この頃は29歳くらいだけど、骨太で四角い顔のがっちりした若い娘といったふう。後ろ姿なんかはちょっと太めな感じもします。その後ダイエットしちゃったのか、ガリガリというほど細くなりますが、この頃のしっかりした感じが私は一番好き。
ラート教授の鬼気迫る演技、すごいですね。他の出演作品を見たことはないけど「ファウスト」とか「カラマーゾフ」とか、きっと迫力あっただろうな。(その後ナチスのプロパガンダに参加して映画界を追われたらしい)(ちなみに「嘆きの天使」撮影時、わずか46歳)
改めて見直してみると、教授が「ブルー・エンジェル」に向かう夜道はまるで「カリガリ博士」だし、ローラ・ローラが舞台で歌う歌は、むかーし買った中村とうよう監修の「大衆音楽の真実」っていうCDブックに収録されてた1920年代のベルリン歌謡と同じジャンルだ。”第一次大戦に敗れたあとのワイマール共和制下で(イギリスのミュージック・ホール歌手がアクの強い庶民的な演劇性をもったのと同様の)下層都市大衆の音楽が盛り上がった”というのと一致していて、なんだかゾクゾクしてきます。中村とうようはその文章で「映画を通じてディートリッヒらが紹介された」ことにも触れてるけど、彼女の最初の映画は、まずその時代の庶民文化をそのまま映したものだったわけで。
本で紹介されていたクレール・ヴォルドフという当時の風刺歌手は、ググってみたら、男装で煙草を吸いながら戦争批判の歌を歌ったり、1924年以降なんと映画デビュー前のディートリッヒ様とステージに立っていたとのこと。(英語のWikipediaより)あのスタイルや反戦の考え方は、先輩から受け継がれたものだったのかな。
ほぼ全員がキャバレーに通う中でひとり頑なに拒んでみんなにイジメられてる少年が、なんだかその後のアドルフ氏に重なって見えてくる。この映画では「マジメすぎること」がアケスケな庶民文化に飲み込まれていくけど、ドイツはその後”堕落”する前の教授のような人たちによって粛清されていく。

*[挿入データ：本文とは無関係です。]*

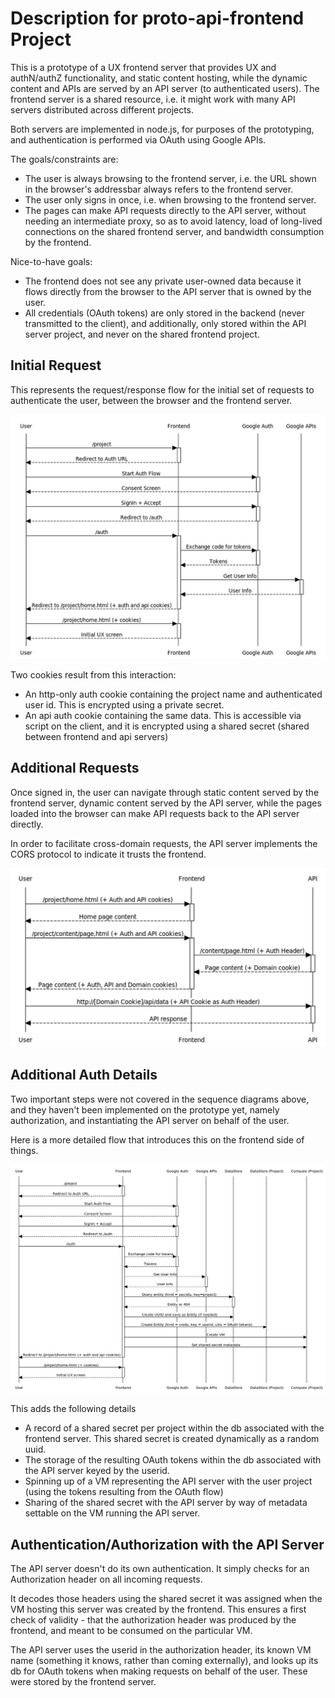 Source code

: # Description for proto-api-frontend Project

This is a prototype of a UX frontend server that provides UX and authN/authZ functionality, and static content hosting, while the dynamic content and APIs are served by an API server (to authenticated users). The frontend server is a shared resource, i.e. it might work with many API servers distributed across different projects.

Both servers are implemented in node.js, for purposes of the prototyping, and authentication is performed via OAuth using Google APIs.

The goals/constraints are:

- The user is always browsing to the frontend server, i.e. the URL shown in the browser's addressbar always refers to the frontend server.
- The user only signs in once, i.e. when browsing to the frontend server.
- The pages can make API requests directly to the API server, without needing an intermediate proxy, so as to avoid latency, load of long-lived connections on the shared frontend server, and bandwidth consumption by the frontend.

Nice-to-have goals:

- The frontend does not see any private user-owned data because it flows directly from the browser to the API server that is owned by the user.
- All credentials (OAuth tokens) are only stored in the backend (never transmitted to the client), and additionally, only stored within the API server project, and never on the shared frontend project.

## Initial Request

This represents the request/response flow for the initial set of requests to authenticate the user, between the browser and the frontend server.

![Initial Request Sequence Diagram](images/InitialRequest.png)

Two cookies result from this interaction:

- An http-only auth cookie containing the project name and authenticated user id. This is encrypted using a private secret.
- An api auth cookie containing the same data. This is accessible via script on the client, and it is encrypted using a shared secret (shared between frontend and api servers)

## Additional Requests

Once signed in, the user can navigate through static content served by the frontend server, dynamic content served by the API server, while the pages loaded into the browser can make API requests back to the API server directly.

In order to facilitate cross-domain requests, the API server implements the CORS protocol to indicate it trusts the frontend.

![Additional Requests](images/SignedInRequests.png)

## Additional Auth Details

Two important steps were not covered in the sequence diagrams above, and they haven't been implemented on the prototype yet, namely authorization, and instantiating the API server on behalf of the user.

Here is a more detailed flow that introduces this on the frontend side of things.

![Full Initial Requests](images/FullInitialRequest.png)

This adds the following details

- A record of a shared secret per project within the db associated with the frontend server. This shared secret is created dynamically as a random uuid.
- The storage of the resulting OAuth tokens within the db associated with the API server keyed by the userid.
- Spinning up of a VM representing the API server with the user project (using the tokens resulting from the OAuth flow)
- Sharing of the shared secret with the API server by way of metadata settable on the VM running the API server.

## Authentication/Authorization with the API Server

The API server doesn't do its own authentication. It simply checks for an Authorization header on all incoming requests.

It decodes those headers using the shared secret it was assigned when the VM hosting this server was created by the frontend. This ensures a first check of validity - that the authorization header was produced by the frontend, and meant to be consumed on the particular VM.

The API server uses the userid in the authorization header, its known VM name (something it knows, rather than coming externally), and looks up its db for OAuth tokens when making requests on behalf of the user. These were stored by the frontend server.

いろんなものがつながってくるから、映画は、文化人類学だから面白い。
やっぱり、この映画が一番好きだな。この映画を見たあとベルリンに旅行して、映画博物館に行ったら「ローラの部屋」があって「嘆きの天使」がずっと流れてて、私はまるでラート教授みたいに、いつまでもうっとりとそこに立ち尽くしていたのでした…。いつかまたあの場所に行きたいな。